Employment law attorneys say limiting nondisclosures may result in more jury trials

Lisa Nagele-Piazza, J.D., SHRM-SCP By Lisa Nagele-Piazza, J.D., SHRM-SCP February 14, 2018

​California legislators are considering a number of bills to fight sexual harassment in the workplace. One such bill would ban confidential settlements of certain claims; attorneys told SHRM Online that making settlement agreements open to the public, though, could have an unintended consequence for claimants. It could result in fewer settlements with employers and more litigation.
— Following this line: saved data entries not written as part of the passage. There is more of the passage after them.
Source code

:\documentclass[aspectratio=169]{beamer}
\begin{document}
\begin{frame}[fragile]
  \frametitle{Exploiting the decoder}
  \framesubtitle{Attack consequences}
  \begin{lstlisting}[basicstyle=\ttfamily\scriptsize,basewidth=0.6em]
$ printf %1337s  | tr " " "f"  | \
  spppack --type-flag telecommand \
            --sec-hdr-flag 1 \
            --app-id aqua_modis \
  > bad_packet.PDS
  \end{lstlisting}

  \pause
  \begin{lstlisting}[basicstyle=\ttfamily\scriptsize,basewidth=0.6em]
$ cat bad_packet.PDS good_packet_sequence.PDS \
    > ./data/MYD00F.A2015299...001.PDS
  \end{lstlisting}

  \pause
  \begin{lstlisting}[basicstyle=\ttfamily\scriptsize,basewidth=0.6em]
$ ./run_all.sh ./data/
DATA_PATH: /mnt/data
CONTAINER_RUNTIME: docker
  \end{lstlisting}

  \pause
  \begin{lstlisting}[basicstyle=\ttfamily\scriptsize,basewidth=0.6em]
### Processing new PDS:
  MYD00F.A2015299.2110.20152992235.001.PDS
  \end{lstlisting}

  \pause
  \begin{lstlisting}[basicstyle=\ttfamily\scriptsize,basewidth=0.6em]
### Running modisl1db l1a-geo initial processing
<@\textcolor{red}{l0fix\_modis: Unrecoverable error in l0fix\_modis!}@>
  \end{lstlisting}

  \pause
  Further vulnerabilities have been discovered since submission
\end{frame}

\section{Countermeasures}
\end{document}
Sen. Connie M. Leyva, D-Chino, introduced S.B. 820 to protect workers from being victimized and to ban secret settlements in cases of sexual assault, sexual harassment and sex discrimination. "As we have clearly seen over the last few months, secret settlements serve one primary purpose: to keep sexual predators away from the public eye and continuing to torment and hurt innocent victims," Leyva said in a press statement.

Prohibiting confidentiality provisions would keep claimants from being forced to stay silent about sexual assault and harassment if they want to resolve their claims, wrote Kate Gold and Philippe Lebel, attorneys with Drinker Biddle & Reath in Los Angeles, in an e-mail to SHRM Online. "While that goal is obviously valid and important, prohibitions on confidentiality agreements could have some drawbacks that will not necessarily benefit claimants in these types of lawsuits."

Protracted Litigation

"I think we will see a lot more jury trials with this type of law in place," said Michael Studenka, an attorney with Newmeyer & Dillion in Newport Beach, Calif. A confidentiality agreement does a lot of things. In a case that is not clear cut—for example, where there are some favorable and some unfavorable facts for an employer using a confidentiality agreement—the employer might make a business decision to settle the case quickly and avoid attorney fees and a long litigation process, he explained.
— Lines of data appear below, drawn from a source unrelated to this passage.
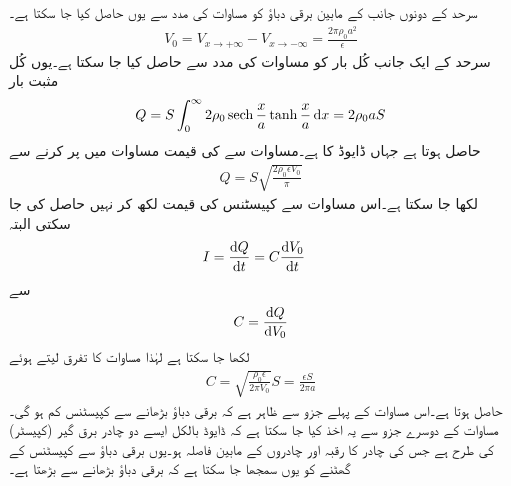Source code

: سرحد کے دونوں جانب کے مابین برقی دباؤ  کو مساوات  کی مدد سے یوں حاصل کیا جا سکتا ہے۔
\begin{align}\label{مساوات_لاپلاس_ڈایوڈ_اندرونی_دباو}
V_0=V_{x \to +\infty}-V_{x \to -\infty}=\frac{2\pi\rho_0 a^2}{\epsilon}
\end{align}
سرحد کے ایک جانب کُل بار کو مساوات  کی مدد سے حاصل کیا جا سکتا ہے۔یوں کُل مثبت بار
\begin{align}\label{مساوات_لاپلاس_ڈایوڈ_کل_بار_الف}
Q=S \int_0^{\infty} 2 \rho_0 \sech \frac{x}{a}\tanh \frac{x}{a} \dif x=2\rho_0 a S
\end{align}
حاصل ہوتا ہے جہاں ڈایوڈ کا   ہے۔مساوات  سے  کی قیمت مساوات  میں پر کرنے سے
\begin{align}\label{مساوات_لاپلاس_ڈایوڈ_کل_بار_ب}
Q=S \sqrt{\frac{2\rho_0 \epsilon V_0}{\pi}}
\end{align} 
لکھا جا سکتا ہے۔اس مساوات سے کپیسٹنس کی قیمت  لکھ کر نہیں حاصل کی جا سکتی البتہ
\begin{align*}
I&=\frac{\dif Q}{\dif t} =C \frac{\dif V_0}{\dif t}
\end{align*}
سے
\begin{align*}
C=\frac{\dif Q}{\dif V_0}
\end{align*}
لکھا جا سکتا ہے  لہٰذا مساوات  کا تفرق لیتے ہوئے
\begin{align*}
C=\sqrt{\frac{\rho_0 \epsilon}{2\pi V_0}} S=\frac{\epsilon S}{2\pi a}
\end{align*}
حاصل ہوتا ہے۔اس مساوات  کے پہلے جزو سے ظاہر ہے کہ برقی دباؤ بڑھانے سے کپیسٹنس کم ہو گی۔مساوات کے دوسرے جزو سے یہ اخذ کیا جا سکتا ہے کہ ڈایوڈ بالکل ایسے  دو چادر برق گیر (کپیسٹر)  کی طرح ہے جس کی چادر کا رقبہ  اور چادروں کے مابین فاصلہ   ہو۔یوں برقی دباؤ سے کپیسٹنس کے گھٹنے کو یوں سمجھا جا سکتا ہے کہ برقی دباؤ بڑھانے سے   بڑھتا ہے۔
Employers may lose one incentive to settle sexual harassment cases if they have no prospect of keeping any allegations against them and their employees confidential, Gold and Lebel said. True, settling can still help them avoid prolonged litigation.

However, "often, the publicly filed complaint does not contain the embarrassing or most sordid details of the conduct that later surfaces [in a trial] once discovery has been conducted." During the discovery process in litigation, opposing sides ask each other questions and request documents and other information that may be used as evidence.   
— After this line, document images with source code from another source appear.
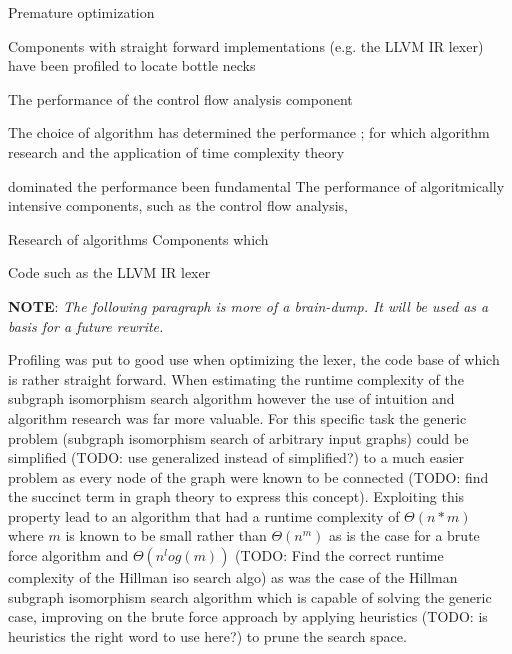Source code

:  Premature optimization









Components with straight forward implementations (e.g. the LLVM IR lexer) have been profiled to locate bottle necks

The performance of the control flow analysis component

The choice of algorithm has determined the performance ; for which algorithm research and the application of time complexity theory

dominated the performance  been fundamental The performance of algoritmically intensive components, such as the control flow analysis,



Research of algorithms Components which

Code such as the LLVM IR lexer





























\textbf{NOTE}: \textit{The following paragraph is more of a brain-dump. It will be used as a basis for a future rewrite.}

Profiling was put to good use when optimizing the lexer, the code base of which is rather straight forward. When estimating the runtime complexity of the subgraph isomorphism search algorithm however the use of intuition and algorithm research was far more valuable. For this specific task the generic problem (subgraph isomorphism search of arbitrary input graphs) could be simplified (TODO: use generalized instead of simplified?) to a much easier problem as every node of the graph were known to be connected (TODO: find the succinct term in graph theory to express this concept). Exploiting this property lead to an algorithm that had a runtime complexity of $ \Theta(n*m) $ where $ m $ is known to be small rather than $ \Theta(n^m) $ as is the case for a brute force algorithm and $ \Theta(n^log(m)) $ (TODO: Find the correct runtime complexity of the Hillman iso search algo) as was the case of the Hillman subgraph isomorphism search algorithm which is capable of solving the generic case, improving on the brute force approach by applying heuristics (TODO: is heuristics the right word to use here?) to prune the search space.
[SHRM members-only HR Q&A: What are the different types of sexual harassment?]

The proposed law may also decrease the amount of money an employer or an alleged harasser will pay to settle the claim, they said.

Although some victims may want to publicly disclose their grievances, other victims may want to settle quickly and confidentially, avoiding any public exposure of personal matters, Studenka noted.

The proposed law does allow the accuser to opt for a confidential settlement, but if she or he chooses to go public instead, there could be an unanticipated backlash of negative publicity or disclosed facts that the claimant would prefer to keep private, Gold and Lebel said.

Not having a confidentiality agreement can benefit the employer at times; the employer may publicly discuss the allegations, and deny them, give alternative versions of the events or otherwise cast into doubt the veracity of the accuser's account.

What's Next

It appears likely that S.B. 820 will pass in some form, Gold and Lebel said. Nationally, there is a growing public desire for greater regulation and resources to tackle harassment in the workplace, and legislators seem to be feeling the pressure to take action. In addition to California, legislators in several other states, including New Jersey, New York and Pennsylvania, have introduced similar bills designed to limit confidentiality in sexual harassment settlements and to take a tougher stance on harassment. 

"There has definitely been a sea change, and I'm glad to see people talking about the issue and bringing it into the open," Studenka said. "A positive that will come from this is that the victims will know that they have a voice."

HR's Role

The increased awareness about harassment in the workplace could lead to a spike in harassment claims, Gold and Lebel noted. Therefore, employers should evaluate their policies and training practices to ensure that their workforce is well-informed about how to raise concerns. 

"As always, employers should take all inquiries about potential harassment seriously," they said. HR professionals should be trained on how to properly investigate and resolve complaints.  

It is likely too soon for employers to start making changes to their agreements, they added. "However, given the likelihood that S.B. 820 and similar legislation in other states will pass, employers should follow these bills carefully."